(Data shown begins)

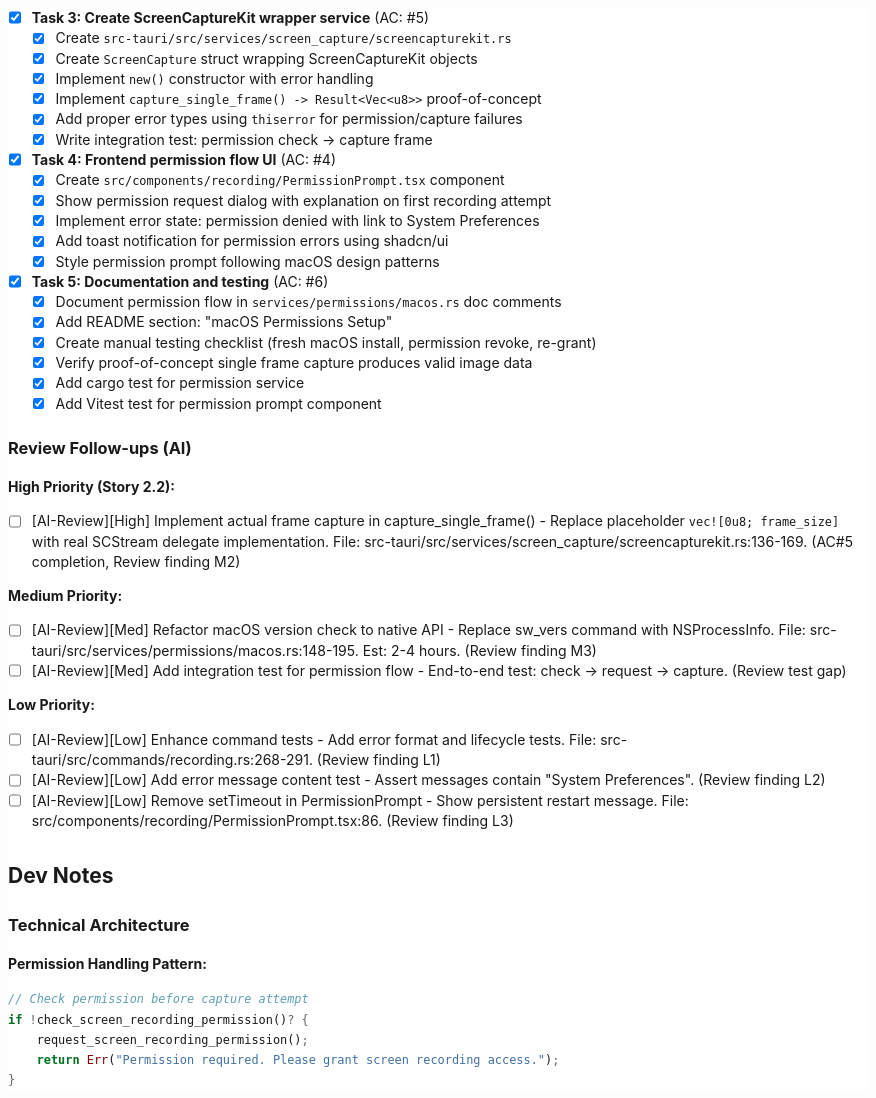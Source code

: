 - [x] **Task 3: Create ScreenCaptureKit wrapper service** (AC: #5)
  - [x] Create `src-tauri/src/services/screen_capture/screencapturekit.rs`
  - [x] Create `ScreenCapture` struct wrapping ScreenCaptureKit objects
  - [x] Implement `new()` constructor with error handling
  - [x] Implement `capture_single_frame() -> Result<Vec<u8>>` proof-of-concept
  - [x] Add proper error types using `thiserror` for permission/capture failures
  - [x] Write integration test: permission check → capture frame

- [x] **Task 4: Frontend permission flow UI** (AC: #4)
  - [x] Create `src/components/recording/PermissionPrompt.tsx` component
  - [x] Show permission request dialog with explanation on first recording attempt
  - [x] Implement error state: permission denied with link to System Preferences
  - [x] Add toast notification for permission errors using shadcn/ui
  - [x] Style permission prompt following macOS design patterns

- [x] **Task 5: Documentation and testing** (AC: #6)
  - [x] Document permission flow in `services/permissions/macos.rs` doc comments
  - [x] Add README section: "macOS Permissions Setup"
  - [x] Create manual testing checklist (fresh macOS install, permission revoke, re-grant)
  - [x] Verify proof-of-concept single frame capture produces valid image data
  - [x] Add cargo test for permission service
  - [x] Add Vitest test for permission prompt component

### Review Follow-ups (AI)

**High Priority (Story 2.2):**
- [ ] [AI-Review][High] Implement actual frame capture in capture_single_frame() - Replace placeholder `vec![0u8; frame_size]` with real SCStream delegate implementation. File: src-tauri/src/services/screen_capture/screencapturekit.rs:136-169. (AC#5 completion, Review finding M2)

**Medium Priority:**
- [ ] [AI-Review][Med] Refactor macOS version check to native API - Replace sw_vers command with NSProcessInfo. File: src-tauri/src/services/permissions/macos.rs:148-195. Est: 2-4 hours. (Review finding M3)
- [ ] [AI-Review][Med] Add integration test for permission flow - End-to-end test: check → request → capture. (Review test gap)

**Low Priority:**
- [ ] [AI-Review][Low] Enhance command tests - Add error format and lifecycle tests. File: src-tauri/src/commands/recording.rs:268-291. (Review finding L1)
- [ ] [AI-Review][Low] Add error message content test - Assert messages contain "System Preferences". (Review finding L2)
- [ ] [AI-Review][Low] Remove setTimeout in PermissionPrompt - Show persistent restart message. File: src/components/recording/PermissionPrompt.tsx:86. (Review finding L3)

## Dev Notes

### Technical Architecture

**Permission Handling Pattern:**
```rust
// Check permission before capture attempt
if !check_screen_recording_permission()? {
    request_screen_recording_permission();
    return Err("Permission required. Please grant screen recording access.");
}
```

(Data shown ends)

- **Directions**: Pull out each line of the entries that contains "Priority".

- **Completed exercise**:
**High Priority (Story 2.2):**
**Medium Priority:**
**Low Priority:**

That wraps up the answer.